**ABOUT THIS TASK:**
Return each entry word for word, without its pictures.

**DATA LISTING:**
=======
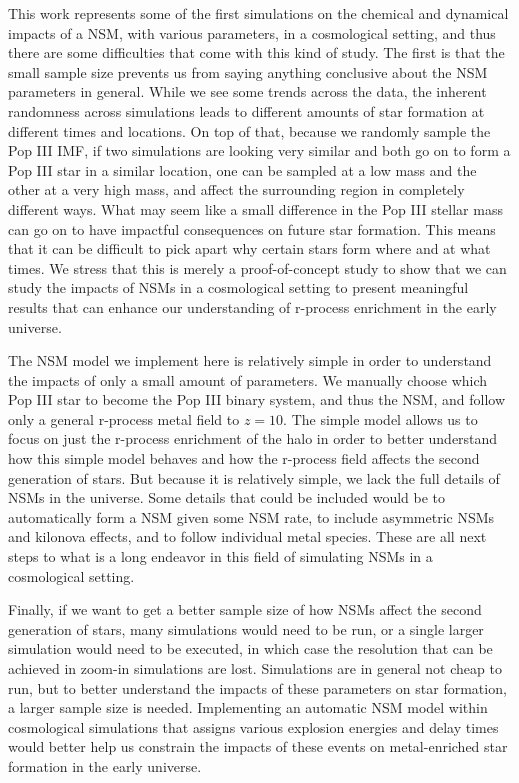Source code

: \documentclass[fleqn,usenatbib]{mnras}
\begin{document}
This work represents some of the first simulations on the chemical and dynamical impacts of a NSM, with various parameters, in a cosmological setting, and thus there are some difficulties that come with this kind of study. The first is that the small sample size prevents us from saying anything conclusive about the NSM parameters in general. While we see some trends across the data, the inherent randomness across simulations leads to different amounts of star formation at different times and locations. On top of that, because we randomly sample the Pop III IMF, if two simulations are looking very similar and both go on to form a Pop III star in a similar location, one can be sampled at a low mass and the other at a very high mass, and affect the surrounding region in completely different ways. What may seem like a small difference in the Pop III stellar mass can go on to have impactful consequences on future star formation. This means that it can be difficult to pick apart why certain stars form where and at what times. We stress that this is merely a proof-of-concept study to show that we can study the impacts of NSMs in a cosmological setting to present meaningful results that can enhance our understanding of r-process enrichment in the early universe. 

The NSM model we implement here is relatively simple in order to understand the impacts of only a small amount of parameters. We manually choose which Pop III star to become the Pop III binary system, and thus the NSM, and follow only a general r-process metal field to $z = 10$. The simple model allows us to focus on just the r-process enrichment of the halo in order to better understand how this simple model behaves and how the r-process field affects the second generation of stars. But because it is relatively simple, we lack the full details of NSMs in the universe. Some details that could be included would be to automatically form a NSM given some NSM rate, to include asymmetric NSMs and kilonova effects, and to follow individual metal species. These are all next steps to what is a long endeavor in this field of simulating NSMs in a cosmological setting. 

Finally, if we want to get a better sample size of how NSMs affect the second generation of stars, many simulations would need to be run, or a single larger simulation would need to be executed, in which case the resolution that can be achieved in zoom-in simulations are lost. Simulations are in general not cheap to run, but to better understand the impacts of these parameters on star formation, a larger sample size is needed. Implementing an automatic NSM model within cosmological simulations that assigns various explosion energies and delay times would better help us constrain the impacts of these events on metal-enriched star formation in the early universe.
	
\end{document}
=======
**EXERCISE RESPONSE:**
Source code

: \documentclass[fleqn,usenatbib]{mnras}
\begin{document}
This work represents some of the first simulations on the chemical and dynamical impacts of a NSM, with various parameters, in a cosmological setting, and thus there are some difficulties that come with this kind of study. The first is that the small sample size prevents us from saying anything conclusive about the NSM parameters in general. While we see some trends across the data, the inherent randomness across simulations leads to different amounts of star formation at different times and locations. On top of that, because we randomly sample the Pop III IMF, if two simulations are looking very similar and both go on to form a Pop III star in a similar location, one can be sampled at a low mass and the other at a very high mass, and affect the surrounding region in completely different ways. What may seem like a small difference in the Pop III stellar mass can go on to have impactful consequences on future star formation. This means that it can be difficult to pick apart why certain stars form where and at what times. We stress that this is merely a proof-of-concept study to show that we can study the impacts of NSMs in a cosmological setting to present meaningful results that can enhance our understanding of r-process enrichment in the early universe. 

The NSM model we implement here is relatively simple in order to understand the impacts of only a small amount of parameters. We manually choose which Pop III star to become the Pop III binary system, and thus the NSM, and follow only a general r-process metal field to $z = 10$. The simple model allows us to focus on just the r-process enrichment of the halo in order to better understand how this simple model behaves and how the r-process field affects the second generation of stars. But because it is relatively simple, we lack the full details of NSMs in the universe. Some details that could be included would be to automatically form a NSM given some NSM rate, to include asymmetric NSMs and kilonova effects, and to follow individual metal species. These are all next steps to what is a long endeavor in this field of simulating NSMs in a cosmological setting. 

Finally, if we want to get a better sample size of how NSMs affect the second generation of stars, many simulations would need to be run, or a single larger simulation would need to be executed, in which case the resolution that can be achieved in zoom-in simulations are lost. Simulations are in general not cheap to run, but to better understand the impacts of these parameters on star formation, a larger sample size is needed. Implementing an automatic NSM model within cosmological simulations that assigns various explosion energies and delay times would better help us constrain the impacts of these events on metal-enriched star formation in the early universe.
	
\end{document}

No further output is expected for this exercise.